* **What to do**:
What you return must be an exact copy of the lines in the listing below between the line holding "0 \in i < n$." and the line holding "the data-set $L_1$.\\", inclusive, and nothing more.

________

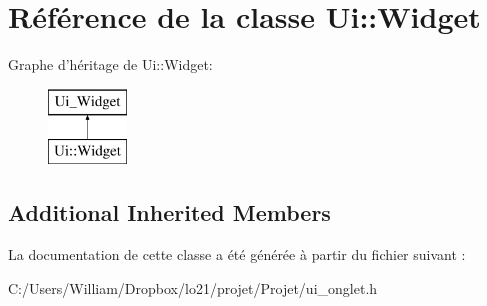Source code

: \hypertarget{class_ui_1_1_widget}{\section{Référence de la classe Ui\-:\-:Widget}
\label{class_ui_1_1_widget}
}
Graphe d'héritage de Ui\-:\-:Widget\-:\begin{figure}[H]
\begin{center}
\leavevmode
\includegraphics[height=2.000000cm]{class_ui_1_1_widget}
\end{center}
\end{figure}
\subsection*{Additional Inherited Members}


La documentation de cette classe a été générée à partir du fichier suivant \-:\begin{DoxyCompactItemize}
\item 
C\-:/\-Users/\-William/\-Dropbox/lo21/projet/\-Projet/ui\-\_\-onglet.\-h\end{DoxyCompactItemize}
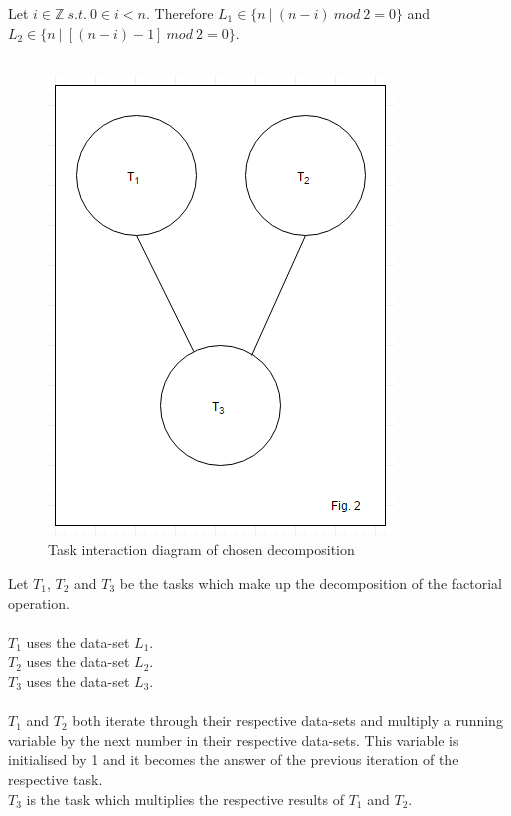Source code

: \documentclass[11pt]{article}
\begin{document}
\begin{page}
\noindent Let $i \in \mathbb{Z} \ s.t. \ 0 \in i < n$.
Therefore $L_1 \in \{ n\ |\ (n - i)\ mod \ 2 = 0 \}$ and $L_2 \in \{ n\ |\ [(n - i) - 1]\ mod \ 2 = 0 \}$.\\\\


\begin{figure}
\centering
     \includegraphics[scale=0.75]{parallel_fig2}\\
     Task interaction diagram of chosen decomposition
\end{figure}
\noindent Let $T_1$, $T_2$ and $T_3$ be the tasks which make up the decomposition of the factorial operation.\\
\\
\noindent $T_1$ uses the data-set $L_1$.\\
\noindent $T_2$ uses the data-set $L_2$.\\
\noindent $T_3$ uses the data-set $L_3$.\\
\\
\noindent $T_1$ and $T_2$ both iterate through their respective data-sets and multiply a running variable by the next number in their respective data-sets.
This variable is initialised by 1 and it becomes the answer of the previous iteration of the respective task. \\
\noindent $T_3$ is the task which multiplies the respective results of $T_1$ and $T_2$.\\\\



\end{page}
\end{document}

________

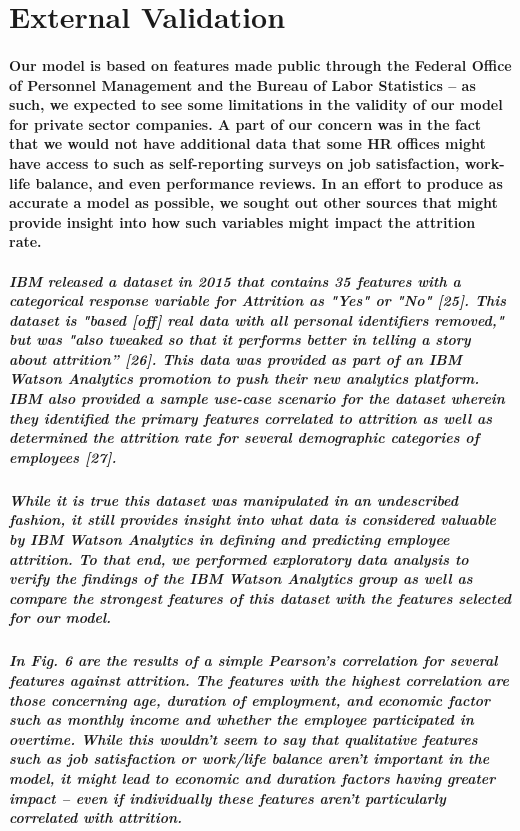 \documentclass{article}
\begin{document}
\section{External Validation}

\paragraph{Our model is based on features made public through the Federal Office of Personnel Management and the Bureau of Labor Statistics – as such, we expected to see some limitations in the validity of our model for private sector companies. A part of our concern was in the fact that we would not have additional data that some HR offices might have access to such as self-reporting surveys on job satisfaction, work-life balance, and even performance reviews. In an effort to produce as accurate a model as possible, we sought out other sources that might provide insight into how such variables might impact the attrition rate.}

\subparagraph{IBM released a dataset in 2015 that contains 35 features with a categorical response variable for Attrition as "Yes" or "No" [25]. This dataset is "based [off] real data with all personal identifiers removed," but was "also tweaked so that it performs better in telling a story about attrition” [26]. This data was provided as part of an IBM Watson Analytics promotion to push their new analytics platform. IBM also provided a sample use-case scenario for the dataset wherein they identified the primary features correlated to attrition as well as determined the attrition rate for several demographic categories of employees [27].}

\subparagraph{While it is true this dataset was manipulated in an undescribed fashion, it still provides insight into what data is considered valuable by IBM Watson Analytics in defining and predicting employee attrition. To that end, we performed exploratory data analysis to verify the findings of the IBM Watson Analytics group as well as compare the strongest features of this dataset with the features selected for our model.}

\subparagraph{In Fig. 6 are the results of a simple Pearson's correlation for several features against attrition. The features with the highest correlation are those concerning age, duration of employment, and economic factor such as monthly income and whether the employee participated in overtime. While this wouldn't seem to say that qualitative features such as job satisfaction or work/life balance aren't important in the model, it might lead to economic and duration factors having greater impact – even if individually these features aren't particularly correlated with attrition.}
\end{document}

________

* **Task response**:
\noindent Let $i \in \mathbb{Z} \ s.t. \ 0 \in i < n$.
Therefore $L_1 \in \{ n\ |\ (n - i)\ mod \ 2 = 0 \}$ and $L_2 \in \{ n\ |\ [(n - i) - 1]\ mod \ 2 = 0 \}$.\\\\


\begin{figure}
\centering
     \includegraphics[scale=0.75]{parallel_fig2}\\
     Task interaction diagram of chosen decomposition
\end{figure}
\noindent Let $T_1$, $T_2$ and $T_3$ be the tasks which make up the decomposition of the factorial operation.\\
\\
\noindent $T_1$ uses the data-set $L_1$.\\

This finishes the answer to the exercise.